*** Opening SOURCE DATA ***

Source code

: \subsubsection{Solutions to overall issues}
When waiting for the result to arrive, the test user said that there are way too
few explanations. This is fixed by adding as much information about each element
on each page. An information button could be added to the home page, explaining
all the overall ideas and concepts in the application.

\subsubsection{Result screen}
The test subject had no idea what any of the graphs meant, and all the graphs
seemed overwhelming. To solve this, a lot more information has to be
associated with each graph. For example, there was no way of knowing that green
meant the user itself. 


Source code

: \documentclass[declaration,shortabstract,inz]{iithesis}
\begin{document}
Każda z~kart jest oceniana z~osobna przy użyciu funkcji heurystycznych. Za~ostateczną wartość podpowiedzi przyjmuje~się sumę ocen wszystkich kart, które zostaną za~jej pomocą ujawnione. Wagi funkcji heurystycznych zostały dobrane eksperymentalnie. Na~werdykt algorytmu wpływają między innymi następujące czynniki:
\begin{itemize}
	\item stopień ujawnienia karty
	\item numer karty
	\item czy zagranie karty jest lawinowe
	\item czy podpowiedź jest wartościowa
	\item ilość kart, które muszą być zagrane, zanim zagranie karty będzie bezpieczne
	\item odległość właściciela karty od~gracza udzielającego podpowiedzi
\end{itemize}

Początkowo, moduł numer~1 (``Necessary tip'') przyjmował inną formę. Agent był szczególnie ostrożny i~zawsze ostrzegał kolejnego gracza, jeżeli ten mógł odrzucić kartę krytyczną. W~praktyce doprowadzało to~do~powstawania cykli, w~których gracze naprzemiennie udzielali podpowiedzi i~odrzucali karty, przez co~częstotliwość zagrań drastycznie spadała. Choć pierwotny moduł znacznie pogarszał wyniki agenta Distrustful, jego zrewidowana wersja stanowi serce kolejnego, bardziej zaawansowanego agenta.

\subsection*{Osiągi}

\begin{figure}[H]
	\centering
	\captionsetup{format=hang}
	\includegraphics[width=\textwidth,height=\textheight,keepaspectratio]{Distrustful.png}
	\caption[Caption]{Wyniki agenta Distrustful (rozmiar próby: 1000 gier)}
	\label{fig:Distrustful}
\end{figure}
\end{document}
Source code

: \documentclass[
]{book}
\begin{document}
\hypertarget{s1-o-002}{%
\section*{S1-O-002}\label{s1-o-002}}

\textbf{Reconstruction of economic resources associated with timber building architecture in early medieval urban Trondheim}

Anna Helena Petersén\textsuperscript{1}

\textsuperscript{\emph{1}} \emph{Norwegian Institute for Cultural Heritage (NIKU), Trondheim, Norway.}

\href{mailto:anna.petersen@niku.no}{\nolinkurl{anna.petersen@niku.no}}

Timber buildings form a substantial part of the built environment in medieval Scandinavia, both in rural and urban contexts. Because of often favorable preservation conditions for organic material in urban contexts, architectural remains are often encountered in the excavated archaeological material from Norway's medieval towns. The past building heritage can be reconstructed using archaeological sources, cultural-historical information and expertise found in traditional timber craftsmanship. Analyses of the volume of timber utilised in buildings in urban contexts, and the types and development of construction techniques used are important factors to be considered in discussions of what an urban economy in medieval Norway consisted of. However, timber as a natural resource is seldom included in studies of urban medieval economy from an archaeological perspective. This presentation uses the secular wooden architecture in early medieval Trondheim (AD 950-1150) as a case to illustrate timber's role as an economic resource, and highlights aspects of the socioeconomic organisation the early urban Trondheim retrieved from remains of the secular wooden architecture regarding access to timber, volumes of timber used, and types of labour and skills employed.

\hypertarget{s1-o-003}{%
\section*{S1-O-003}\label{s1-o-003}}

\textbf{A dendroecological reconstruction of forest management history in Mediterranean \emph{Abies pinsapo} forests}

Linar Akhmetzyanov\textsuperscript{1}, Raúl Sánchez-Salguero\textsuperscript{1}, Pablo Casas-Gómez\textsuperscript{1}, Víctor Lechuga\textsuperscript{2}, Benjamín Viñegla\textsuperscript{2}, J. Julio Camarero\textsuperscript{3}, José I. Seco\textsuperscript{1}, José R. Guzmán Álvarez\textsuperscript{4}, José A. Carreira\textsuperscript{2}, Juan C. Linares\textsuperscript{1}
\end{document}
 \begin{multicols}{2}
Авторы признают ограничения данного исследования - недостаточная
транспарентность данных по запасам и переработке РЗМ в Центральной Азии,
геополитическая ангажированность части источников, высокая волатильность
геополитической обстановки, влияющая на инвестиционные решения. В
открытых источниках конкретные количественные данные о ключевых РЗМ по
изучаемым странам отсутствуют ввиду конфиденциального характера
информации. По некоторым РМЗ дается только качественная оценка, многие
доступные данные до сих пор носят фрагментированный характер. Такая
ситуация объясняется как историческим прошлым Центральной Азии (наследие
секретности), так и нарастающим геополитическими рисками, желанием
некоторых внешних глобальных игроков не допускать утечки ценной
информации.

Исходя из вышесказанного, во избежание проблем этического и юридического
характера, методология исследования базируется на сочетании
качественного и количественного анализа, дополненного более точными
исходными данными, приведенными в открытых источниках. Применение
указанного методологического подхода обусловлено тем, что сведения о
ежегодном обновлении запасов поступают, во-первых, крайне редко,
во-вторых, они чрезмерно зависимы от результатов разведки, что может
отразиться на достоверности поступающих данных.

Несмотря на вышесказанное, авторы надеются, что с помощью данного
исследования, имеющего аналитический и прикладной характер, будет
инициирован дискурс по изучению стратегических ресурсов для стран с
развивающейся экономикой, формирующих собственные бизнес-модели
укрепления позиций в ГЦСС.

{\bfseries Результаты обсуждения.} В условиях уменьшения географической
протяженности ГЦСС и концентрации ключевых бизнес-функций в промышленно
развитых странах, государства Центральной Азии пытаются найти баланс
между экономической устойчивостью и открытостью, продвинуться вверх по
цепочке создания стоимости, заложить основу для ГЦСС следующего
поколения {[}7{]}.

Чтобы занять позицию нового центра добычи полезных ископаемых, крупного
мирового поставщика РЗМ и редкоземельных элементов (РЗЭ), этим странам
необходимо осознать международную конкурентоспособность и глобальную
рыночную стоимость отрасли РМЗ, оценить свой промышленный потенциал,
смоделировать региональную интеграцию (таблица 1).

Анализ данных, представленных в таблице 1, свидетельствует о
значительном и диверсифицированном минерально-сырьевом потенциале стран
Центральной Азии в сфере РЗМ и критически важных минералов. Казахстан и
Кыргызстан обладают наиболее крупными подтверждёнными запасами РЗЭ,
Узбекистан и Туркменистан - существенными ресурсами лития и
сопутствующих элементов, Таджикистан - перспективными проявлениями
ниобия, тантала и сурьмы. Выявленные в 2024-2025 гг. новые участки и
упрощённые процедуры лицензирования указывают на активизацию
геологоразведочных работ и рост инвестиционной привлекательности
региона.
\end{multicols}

*** Closing SOURCE DATA ***

▸ **ABOUT THIS EXERCISE**
Your answer should consist of the lines from the listing that hold the word "begin".

▸ **ANSWER SPACE**
\begin{document}
\begin{itemize}
\begin{figure}[H]
\begin{document}
 \begin{multicols}{2}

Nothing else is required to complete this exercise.